How to explain the hyper-surface and dimension in the algebraic view?and why they are look like a same thing.
 A: This is exactly the viewpoint of modern algebraic geometry, although a prime spectrum is not quite the same thing as an affine space, even for $\mathbb{C}[X]$. This has one prime ideal other than $(X-z)$ for $z\in \mathbb{C}$, namely $(0)$. The set of primes containing $(0)$ is, of course, all of them, so the prime spectrum of $\mathbb{C}[X]$ is a very topological object from $\mathbb{A}^1(\mathbb{C})$. We call $(0)$ a generic point because its closure is all the spectrum of $\mathbb{C}[X]$. Such points are the most glaring difference between prime spectra and affine spaces. (In higher dimension one gets even more interesting points: think of the prime $(X^2-Y)$ in $k[X,Y]$. This is a single point associated to the whole curve $X^2=Y$!)
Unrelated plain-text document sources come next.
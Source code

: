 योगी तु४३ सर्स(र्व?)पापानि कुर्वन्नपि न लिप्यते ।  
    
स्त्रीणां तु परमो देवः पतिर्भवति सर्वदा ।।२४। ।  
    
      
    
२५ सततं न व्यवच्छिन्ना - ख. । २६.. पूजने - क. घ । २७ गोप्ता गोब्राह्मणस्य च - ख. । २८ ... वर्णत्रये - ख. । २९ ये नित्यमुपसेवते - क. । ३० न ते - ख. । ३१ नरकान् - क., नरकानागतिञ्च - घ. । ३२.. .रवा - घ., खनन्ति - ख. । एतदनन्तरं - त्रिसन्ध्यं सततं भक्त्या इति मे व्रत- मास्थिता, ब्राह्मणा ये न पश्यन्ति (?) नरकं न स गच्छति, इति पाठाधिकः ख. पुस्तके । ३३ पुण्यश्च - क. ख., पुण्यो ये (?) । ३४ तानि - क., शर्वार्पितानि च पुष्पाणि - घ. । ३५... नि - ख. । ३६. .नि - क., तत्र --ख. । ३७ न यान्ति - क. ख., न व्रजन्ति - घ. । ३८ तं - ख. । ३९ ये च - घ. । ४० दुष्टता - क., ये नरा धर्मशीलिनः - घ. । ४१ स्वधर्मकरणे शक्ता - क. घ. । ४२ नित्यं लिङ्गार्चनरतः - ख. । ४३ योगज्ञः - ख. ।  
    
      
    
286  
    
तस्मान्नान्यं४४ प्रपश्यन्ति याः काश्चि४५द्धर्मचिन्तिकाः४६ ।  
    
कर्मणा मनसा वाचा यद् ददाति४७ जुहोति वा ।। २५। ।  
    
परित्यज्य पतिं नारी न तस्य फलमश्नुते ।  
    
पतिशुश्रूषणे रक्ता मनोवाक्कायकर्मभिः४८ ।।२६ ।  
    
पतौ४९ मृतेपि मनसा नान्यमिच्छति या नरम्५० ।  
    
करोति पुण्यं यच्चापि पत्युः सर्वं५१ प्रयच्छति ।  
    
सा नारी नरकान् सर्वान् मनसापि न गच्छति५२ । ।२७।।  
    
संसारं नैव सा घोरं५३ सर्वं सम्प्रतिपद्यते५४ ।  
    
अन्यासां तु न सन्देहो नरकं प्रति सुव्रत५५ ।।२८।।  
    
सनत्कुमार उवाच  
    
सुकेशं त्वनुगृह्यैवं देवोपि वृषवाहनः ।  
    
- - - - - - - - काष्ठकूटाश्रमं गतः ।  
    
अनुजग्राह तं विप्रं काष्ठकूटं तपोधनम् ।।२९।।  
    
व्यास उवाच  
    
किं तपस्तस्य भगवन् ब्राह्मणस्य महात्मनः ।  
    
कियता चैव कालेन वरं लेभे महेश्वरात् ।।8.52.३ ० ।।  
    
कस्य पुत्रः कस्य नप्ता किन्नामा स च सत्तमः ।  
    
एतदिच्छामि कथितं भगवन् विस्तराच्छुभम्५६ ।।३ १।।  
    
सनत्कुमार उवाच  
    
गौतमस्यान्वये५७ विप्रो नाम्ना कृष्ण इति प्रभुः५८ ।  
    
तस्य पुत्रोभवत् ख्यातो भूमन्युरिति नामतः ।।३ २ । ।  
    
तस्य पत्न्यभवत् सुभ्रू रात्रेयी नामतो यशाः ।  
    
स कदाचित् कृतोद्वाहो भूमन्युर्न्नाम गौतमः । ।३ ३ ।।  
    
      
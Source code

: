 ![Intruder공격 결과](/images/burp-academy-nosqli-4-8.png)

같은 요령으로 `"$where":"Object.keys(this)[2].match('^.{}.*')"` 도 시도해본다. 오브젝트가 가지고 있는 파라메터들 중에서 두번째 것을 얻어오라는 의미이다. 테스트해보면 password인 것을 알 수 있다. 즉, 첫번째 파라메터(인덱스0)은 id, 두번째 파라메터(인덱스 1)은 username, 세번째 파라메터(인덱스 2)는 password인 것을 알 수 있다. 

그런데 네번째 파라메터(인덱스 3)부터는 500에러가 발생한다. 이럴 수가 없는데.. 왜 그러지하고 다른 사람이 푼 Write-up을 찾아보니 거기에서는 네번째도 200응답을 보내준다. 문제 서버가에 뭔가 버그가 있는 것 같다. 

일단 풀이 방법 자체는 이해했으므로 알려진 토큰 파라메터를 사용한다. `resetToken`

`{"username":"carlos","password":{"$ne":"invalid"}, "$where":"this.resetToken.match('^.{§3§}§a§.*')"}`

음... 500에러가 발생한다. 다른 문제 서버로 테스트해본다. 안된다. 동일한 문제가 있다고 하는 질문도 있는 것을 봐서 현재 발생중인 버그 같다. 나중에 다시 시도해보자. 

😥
The natural notion of dimension in commutative rings is the Krull dimension, the length of the longest ascending chain of prime ideals. Considering that $0$ is the only prime of $\mathbb{C}$ and $0,(X-z)$ are the only primes of $\mathbb{C}[X]$, you might hypothesize that the Krull dimension of $\mathbb{C}[X_1...X_n]$ is $n$, and you'd be right. As to hypersurfaces, and indeed all subvarieties of affine space, they correspond in the algebraic picture to quotient rings: a variety $V\subset \mathbb{A}^n$ is associated to its ring of functions $k[V]=k[X_1...X_n]/I(V)$. 
The gist of the story is that affine varieties are exactly the same thing as commutative rings, and though as I've said that's only approximately true in the classical picture it's exactly true in the modern foundation of algebraic geometry on "schemes." This identity would make the "geometry" in algebraic geometry trivial-but not all varieties are affine. You've probably met projective ones, for instance. It's as far as it could possibly be from the case that a projective variety is determined by its ring of functions, and so it's in such varieties that geometry begins to become really interesting.
A: This is really only a partial answer that was too long for a comment but I hope it is helpful.
If you consider the prime spectrum of the ring of regular functions on an affine variety $X$, where by affine we mean the zeros of a collection of polynomials over an algebraically closed field, you almost get back the variety $X$ but not quite.  The maximal spectrum will be the same as $X$ since by the nullstellensatz points in $X$ correspond to maximal ideals in the ring of regular functions on $X$.  But in the prime spectrum you have additional points, which correspond to the irreducible subvarieties of $X$.  These points are not closed, but rather their closure consists exactly of their irreducible subvarieties.  You can think of the prime spectrum of a commutative ring as a generalization of affine varieties, which plays a very important role from the modern perspective of the theory.